So endete der 2. Weltkrieg in Vorarlberg

Am 24. Mai 1945 wurde Vorarlberg wieder zum selbständigen und demokratischen Land. Der kommandierende General ermächtigte einen Vorarlberger Landesausschuss als provisorische oberste Behörde der zivilen Verwaltung, vorerst unter Kontrolle der Militärregierung. Dieser Landesausschuss, bestehend aus Christlichsozialen und Sozialdemokraten, trat noch am selben Tag zur konstituierenden Sitzung zusammen – im katholischen Gesellenhaus in Feldkirch.

Konstituierung des Vorarlberger Landesausschusses am 24. Mai 1945: Von links: Schriftführer Dr. Elmar Grabherr, Nesler, Hans Mayer, Vizepräsident Jakob Bertsch, Präsident Ulrich Ilg, Karl Zerlauth, Adolf Vögel, Eugen Leißing, Eduard Ulmer
Konstituierung des Vorarlberger Landesausschusses am 24. Mai 1945: Von links: Schriftführer Dr. Elmar Grabherr, Nesler, Hans Mayer, Vizepräsident Jakob Bertsch, Präsident Ulrich Ilg, Karl Zerlauth, Adolf Vögel, Eugen Leißing, Eduard Ulmer ©Konstituierung des Vorarlberger Landesausschusses am 24. Mai 1945: Von links: Schriftführer Dr. Elmar Grabherr, Emil Nesler, Hans Mayer, Vizepräsident Jakob Bertsch, Präsident Ulrich Ilg, Karl Zerlauth, Adolf Vögel, Eugen Leißing, Eduard Ulmer – Vorarlberger Landesarchiv

Nicht wegen der Lorbeeren

Das Protokoll der konstituierenden Sitzung wird im Vorarlberger Landesarchiv aufbewahrt. In seiner Erklärung sagt der Präsident des Landesausschusses Ulrich Ilg über die bevorstehende Arbeit: “Wir sehen voraus, dass hier keine Lorbeeren zu ernten sind, aber die Sorge um das Wohl unserer lieben Heimat hat uns bewogen, dem Rufe der an uns erging, Folge zu leisten. Von diesem Verantwortungsbewusstsein getragen wollen wir unsere Tätigkeit beginnen.” Ilg schloss mit dem Wunsch: „Gott segne unsere Arbeit und unser Land!“ – Sofort nahm der Landesausschuss den Wiederaufbau Vorarlbergs in Angriff.

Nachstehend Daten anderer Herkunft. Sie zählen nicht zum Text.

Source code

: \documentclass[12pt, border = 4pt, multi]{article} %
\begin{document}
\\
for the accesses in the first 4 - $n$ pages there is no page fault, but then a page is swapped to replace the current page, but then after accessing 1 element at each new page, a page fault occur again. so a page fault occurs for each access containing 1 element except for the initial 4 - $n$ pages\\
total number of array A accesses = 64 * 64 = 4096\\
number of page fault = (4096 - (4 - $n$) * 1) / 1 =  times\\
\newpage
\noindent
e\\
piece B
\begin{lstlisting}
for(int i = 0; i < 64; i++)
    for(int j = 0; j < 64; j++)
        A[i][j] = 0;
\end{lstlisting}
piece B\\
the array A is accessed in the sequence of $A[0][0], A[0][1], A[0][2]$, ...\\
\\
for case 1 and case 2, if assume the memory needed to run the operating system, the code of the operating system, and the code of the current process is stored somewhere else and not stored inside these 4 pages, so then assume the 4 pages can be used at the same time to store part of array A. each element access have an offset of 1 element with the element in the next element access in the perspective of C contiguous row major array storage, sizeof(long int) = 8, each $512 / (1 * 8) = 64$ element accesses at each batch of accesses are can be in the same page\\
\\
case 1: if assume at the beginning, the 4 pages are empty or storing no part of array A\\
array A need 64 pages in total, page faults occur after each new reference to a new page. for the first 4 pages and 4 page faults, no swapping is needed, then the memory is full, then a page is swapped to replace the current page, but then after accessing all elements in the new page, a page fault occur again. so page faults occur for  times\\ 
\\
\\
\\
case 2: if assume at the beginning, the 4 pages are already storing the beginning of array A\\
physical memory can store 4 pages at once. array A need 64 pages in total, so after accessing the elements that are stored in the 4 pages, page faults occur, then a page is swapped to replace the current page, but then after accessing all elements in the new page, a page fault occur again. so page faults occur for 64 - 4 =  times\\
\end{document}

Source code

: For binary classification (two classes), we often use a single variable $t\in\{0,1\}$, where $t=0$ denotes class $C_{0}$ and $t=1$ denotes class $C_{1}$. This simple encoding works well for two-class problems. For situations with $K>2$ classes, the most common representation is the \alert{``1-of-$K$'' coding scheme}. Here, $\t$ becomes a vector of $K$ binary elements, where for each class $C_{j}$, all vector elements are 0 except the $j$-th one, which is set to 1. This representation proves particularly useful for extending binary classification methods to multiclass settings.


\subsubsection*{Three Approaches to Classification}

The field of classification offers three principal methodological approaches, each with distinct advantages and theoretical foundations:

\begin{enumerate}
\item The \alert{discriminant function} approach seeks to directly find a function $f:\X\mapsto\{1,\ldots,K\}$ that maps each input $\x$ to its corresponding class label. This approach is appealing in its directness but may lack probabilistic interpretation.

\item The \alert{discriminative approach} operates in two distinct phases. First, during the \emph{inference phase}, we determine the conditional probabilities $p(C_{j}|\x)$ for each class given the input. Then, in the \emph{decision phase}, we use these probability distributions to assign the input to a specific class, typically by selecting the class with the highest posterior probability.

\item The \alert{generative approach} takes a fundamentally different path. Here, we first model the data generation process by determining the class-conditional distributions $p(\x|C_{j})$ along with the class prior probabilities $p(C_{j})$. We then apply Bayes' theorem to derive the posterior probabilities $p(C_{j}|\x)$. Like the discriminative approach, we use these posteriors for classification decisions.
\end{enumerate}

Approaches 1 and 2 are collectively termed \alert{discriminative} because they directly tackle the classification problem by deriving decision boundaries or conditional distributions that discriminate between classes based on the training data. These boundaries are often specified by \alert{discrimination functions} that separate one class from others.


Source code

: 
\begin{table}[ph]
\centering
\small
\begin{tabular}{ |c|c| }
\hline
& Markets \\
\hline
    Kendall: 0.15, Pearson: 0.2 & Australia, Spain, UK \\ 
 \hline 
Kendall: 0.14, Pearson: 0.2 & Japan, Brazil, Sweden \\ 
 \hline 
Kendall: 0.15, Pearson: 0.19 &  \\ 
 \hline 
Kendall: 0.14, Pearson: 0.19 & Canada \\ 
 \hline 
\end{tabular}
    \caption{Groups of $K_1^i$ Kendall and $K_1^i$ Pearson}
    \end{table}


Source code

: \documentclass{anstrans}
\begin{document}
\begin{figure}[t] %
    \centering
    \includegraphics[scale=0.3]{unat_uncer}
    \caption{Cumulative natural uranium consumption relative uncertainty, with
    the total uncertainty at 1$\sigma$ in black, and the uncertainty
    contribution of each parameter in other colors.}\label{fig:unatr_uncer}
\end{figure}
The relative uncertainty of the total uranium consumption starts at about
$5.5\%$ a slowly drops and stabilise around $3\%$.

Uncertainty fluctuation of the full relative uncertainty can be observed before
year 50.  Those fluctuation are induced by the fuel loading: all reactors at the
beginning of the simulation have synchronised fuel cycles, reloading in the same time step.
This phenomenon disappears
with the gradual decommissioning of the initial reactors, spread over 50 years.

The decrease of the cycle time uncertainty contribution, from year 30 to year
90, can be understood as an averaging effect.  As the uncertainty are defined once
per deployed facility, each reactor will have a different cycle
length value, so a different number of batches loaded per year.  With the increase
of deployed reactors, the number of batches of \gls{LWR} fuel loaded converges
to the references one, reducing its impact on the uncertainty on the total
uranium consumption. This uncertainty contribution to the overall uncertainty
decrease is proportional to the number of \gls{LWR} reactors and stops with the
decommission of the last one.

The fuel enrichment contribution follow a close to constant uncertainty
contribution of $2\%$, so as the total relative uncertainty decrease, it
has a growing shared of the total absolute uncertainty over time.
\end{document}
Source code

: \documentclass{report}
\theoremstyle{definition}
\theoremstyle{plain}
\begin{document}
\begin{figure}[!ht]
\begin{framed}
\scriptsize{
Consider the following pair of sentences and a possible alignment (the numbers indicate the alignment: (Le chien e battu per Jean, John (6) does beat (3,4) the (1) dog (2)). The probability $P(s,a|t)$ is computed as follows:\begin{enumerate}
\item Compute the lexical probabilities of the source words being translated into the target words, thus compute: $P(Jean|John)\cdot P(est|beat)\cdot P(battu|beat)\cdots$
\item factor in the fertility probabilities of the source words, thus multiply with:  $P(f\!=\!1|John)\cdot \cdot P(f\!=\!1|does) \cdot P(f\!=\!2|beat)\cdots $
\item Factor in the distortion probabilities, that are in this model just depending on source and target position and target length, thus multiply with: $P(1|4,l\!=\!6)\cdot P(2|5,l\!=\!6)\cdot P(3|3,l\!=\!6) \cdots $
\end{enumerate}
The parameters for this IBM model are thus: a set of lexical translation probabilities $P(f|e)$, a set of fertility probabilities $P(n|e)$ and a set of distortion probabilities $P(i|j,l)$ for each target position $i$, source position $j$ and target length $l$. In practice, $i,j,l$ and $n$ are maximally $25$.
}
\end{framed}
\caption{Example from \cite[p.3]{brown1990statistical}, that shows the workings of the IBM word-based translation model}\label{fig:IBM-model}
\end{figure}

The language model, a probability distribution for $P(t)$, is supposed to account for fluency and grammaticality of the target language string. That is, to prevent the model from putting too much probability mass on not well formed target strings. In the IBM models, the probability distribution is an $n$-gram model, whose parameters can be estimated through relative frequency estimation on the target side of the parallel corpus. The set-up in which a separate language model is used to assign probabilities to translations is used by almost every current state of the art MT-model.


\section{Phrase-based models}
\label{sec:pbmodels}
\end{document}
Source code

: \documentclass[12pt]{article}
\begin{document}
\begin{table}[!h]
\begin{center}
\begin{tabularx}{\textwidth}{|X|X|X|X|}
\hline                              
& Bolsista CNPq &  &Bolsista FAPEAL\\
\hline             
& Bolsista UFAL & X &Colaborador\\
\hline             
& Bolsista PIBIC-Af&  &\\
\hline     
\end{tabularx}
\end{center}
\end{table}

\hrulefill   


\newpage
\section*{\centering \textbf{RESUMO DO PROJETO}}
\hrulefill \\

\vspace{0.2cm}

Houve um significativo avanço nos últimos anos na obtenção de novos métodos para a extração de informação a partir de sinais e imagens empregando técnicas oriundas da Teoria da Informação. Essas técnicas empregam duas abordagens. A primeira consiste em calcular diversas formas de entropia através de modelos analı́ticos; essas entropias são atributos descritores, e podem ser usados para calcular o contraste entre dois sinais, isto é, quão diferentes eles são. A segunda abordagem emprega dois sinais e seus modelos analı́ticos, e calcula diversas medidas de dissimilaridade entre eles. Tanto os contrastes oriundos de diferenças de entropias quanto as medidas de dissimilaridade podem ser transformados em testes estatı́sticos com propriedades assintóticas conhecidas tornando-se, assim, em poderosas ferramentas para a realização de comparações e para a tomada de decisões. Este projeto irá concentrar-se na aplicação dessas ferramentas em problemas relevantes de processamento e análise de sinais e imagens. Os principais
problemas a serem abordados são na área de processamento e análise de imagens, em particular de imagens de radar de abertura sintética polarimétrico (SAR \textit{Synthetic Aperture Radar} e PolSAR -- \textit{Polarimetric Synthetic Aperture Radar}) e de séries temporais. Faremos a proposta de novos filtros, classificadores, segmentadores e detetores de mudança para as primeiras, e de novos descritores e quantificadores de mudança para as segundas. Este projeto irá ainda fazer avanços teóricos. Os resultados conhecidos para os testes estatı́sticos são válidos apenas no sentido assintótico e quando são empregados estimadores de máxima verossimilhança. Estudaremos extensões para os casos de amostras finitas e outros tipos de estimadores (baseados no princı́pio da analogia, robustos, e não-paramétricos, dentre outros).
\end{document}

General René de Hesdin und Ulrich Ilg
General René de Hesdin und Ulrich Ilg ©General René de Hesdin und Ulrich Ilg – Vorarlberger Landesarchiv

Reichsgau Tirol und Vorarlberg

Der Historiker Ulrich Nachbaur verfasste die Publikation “Zur Wiedergründung des Landes Vorarlbergs am 24. Mai 1945”. Er beschreibt, dass Vorarlberg und Tirol nach dem Anschluss ans deutsche Reich zu einer Verwaltungseinheit zusammengefasst wurden. Die Behörde des zuständigen Reichsstatthalters war in Innsbruck. Deshalb musste in Vorarlberg 1945 aus dem Nichts ein “Amt des Vorarlberger Landesausschusses” aufgebaut werden, mit geliehenen Schreibmaschinen.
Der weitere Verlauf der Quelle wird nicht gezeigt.